**Task statement:** Exactly as given, transcribe each entry that follows.

**Records shown:**
--------------------------------------------------
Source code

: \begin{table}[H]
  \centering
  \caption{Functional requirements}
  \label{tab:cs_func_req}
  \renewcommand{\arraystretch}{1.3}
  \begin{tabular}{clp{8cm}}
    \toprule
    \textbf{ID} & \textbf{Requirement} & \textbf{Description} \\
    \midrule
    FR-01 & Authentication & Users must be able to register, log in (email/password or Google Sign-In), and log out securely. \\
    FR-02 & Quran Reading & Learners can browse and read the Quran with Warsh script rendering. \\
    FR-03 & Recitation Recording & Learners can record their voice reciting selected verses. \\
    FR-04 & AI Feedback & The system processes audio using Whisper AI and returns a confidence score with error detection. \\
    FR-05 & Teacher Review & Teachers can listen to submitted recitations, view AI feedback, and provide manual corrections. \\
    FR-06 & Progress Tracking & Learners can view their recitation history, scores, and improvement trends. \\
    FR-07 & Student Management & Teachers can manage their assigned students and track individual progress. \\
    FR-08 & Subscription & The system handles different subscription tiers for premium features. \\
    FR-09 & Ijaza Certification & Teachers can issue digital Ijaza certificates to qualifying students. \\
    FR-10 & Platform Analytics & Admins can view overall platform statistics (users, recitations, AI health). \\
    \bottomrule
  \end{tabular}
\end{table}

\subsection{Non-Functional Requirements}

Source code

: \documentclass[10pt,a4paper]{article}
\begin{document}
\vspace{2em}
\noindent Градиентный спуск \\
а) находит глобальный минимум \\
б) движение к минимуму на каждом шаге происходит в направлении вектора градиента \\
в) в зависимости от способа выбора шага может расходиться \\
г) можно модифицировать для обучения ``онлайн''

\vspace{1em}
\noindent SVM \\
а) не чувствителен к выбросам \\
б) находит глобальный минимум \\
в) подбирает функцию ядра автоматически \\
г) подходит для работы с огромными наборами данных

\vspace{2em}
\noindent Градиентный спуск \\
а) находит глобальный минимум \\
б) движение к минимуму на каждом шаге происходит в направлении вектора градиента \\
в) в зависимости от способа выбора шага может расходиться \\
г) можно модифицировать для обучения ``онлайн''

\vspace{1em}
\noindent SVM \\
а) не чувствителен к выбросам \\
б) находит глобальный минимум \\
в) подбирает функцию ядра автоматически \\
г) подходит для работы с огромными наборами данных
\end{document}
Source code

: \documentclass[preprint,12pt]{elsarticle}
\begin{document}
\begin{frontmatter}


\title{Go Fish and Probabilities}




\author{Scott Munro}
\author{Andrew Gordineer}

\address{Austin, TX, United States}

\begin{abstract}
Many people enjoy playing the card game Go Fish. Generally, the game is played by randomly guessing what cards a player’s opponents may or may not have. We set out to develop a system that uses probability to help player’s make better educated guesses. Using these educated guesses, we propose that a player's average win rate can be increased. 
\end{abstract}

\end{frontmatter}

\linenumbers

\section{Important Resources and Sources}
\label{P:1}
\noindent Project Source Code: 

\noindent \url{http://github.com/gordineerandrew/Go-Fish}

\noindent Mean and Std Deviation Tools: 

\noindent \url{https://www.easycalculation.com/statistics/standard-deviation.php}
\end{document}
--------------------------------------------------
**Expected output:**
Source code

: \begin{table}[H]
  \centering
  \caption{Functional requirements}
  \label{tab:cs_func_req}
  \renewcommand{\arraystretch}{1.3}
  \begin{tabular}{clp{8cm}}
    \toprule
    \textbf{ID} & \textbf{Requirement} & \textbf{Description} \\
    \midrule
    FR-01 & Authentication & Users must be able to register, log in (email/password or Google Sign-In), and log out securely. \\
    FR-02 & Quran Reading & Learners can browse and read the Quran with Warsh script rendering. \\
    FR-03 & Recitation Recording & Learners can record their voice reciting selected verses. \\
    FR-04 & AI Feedback & The system processes audio using Whisper AI and returns a confidence score with error detection. \\
    FR-05 & Teacher Review & Teachers can listen to submitted recitations, view AI feedback, and provide manual corrections. \\
    FR-06 & Progress Tracking & Learners can view their recitation history, scores, and improvement trends. \\
    FR-07 & Student Management & Teachers can manage their assigned students and track individual progress. \\
    FR-08 & Subscription & The system handles different subscription tiers for premium features. \\
    FR-09 & Ijaza Certification & Teachers can issue digital Ijaza certificates to qualifying students. \\
    FR-10 & Platform Analytics & Admins can view overall platform statistics (users, recitations, AI health). \\
    \bottomrule
  \end{tabular}
\end{table}

\subsection{Non-Functional Requirements}

Source code

: \documentclass[10pt,a4paper]{article}
\begin{document}
\vspace{2em}
\noindent Градиентный спуск \\
а) находит глобальный минимум \\
б) движение к минимуму на каждом шаге происходит в направлении вектора градиента \\
в) в зависимости от способа выбора шага может расходиться \\
г) можно модифицировать для обучения ``онлайн''

\vspace{1em}
\noindent SVM \\
а) не чувствителен к выбросам \\
б) находит глобальный минимум \\
в) подбирает функцию ядра автоматически \\
г) подходит для работы с огромными наборами данных

\vspace{2em}
\noindent Градиентный спуск \\
а) находит глобальный минимум \\
б) движение к минимуму на каждом шаге происходит в направлении вектора градиента \\
в) в зависимости от способа выбора шага может расходиться \\
г) можно модифицировать для обучения ``онлайн''

\vspace{1em}
\noindent SVM \\
а) не чувствителен к выбросам \\
б) находит глобальный минимум \\
в) подбирает функцию ядра автоматически \\
г) подходит для работы с огромными наборами данных
\end{document}
Source code

: \documentclass[preprint,12pt]{elsarticle}
\begin{document}
\begin{frontmatter}


\title{Go Fish and Probabilities}




\author{Scott Munro}
\author{Andrew Gordineer}

\address{Austin, TX, United States}

\begin{abstract}
Many people enjoy playing the card game Go Fish. Generally, the game is played by randomly guessing what cards a player’s opponents may or may not have. We set out to develop a system that uses probability to help player’s make better educated guesses. Using these educated guesses, we propose that a player's average win rate can be increased. 
\end{abstract}

\end{frontmatter}

\linenumbers

\section{Important Resources and Sources}
\label{P:1}
\noindent Project Source Code: 

\noindent \url{http://github.com/gordineerandrew/Go-Fish}

\noindent Mean and Std Deviation Tools: 

\noindent \url{https://www.easycalculation.com/statistics/standard-deviation.php}
\end{document}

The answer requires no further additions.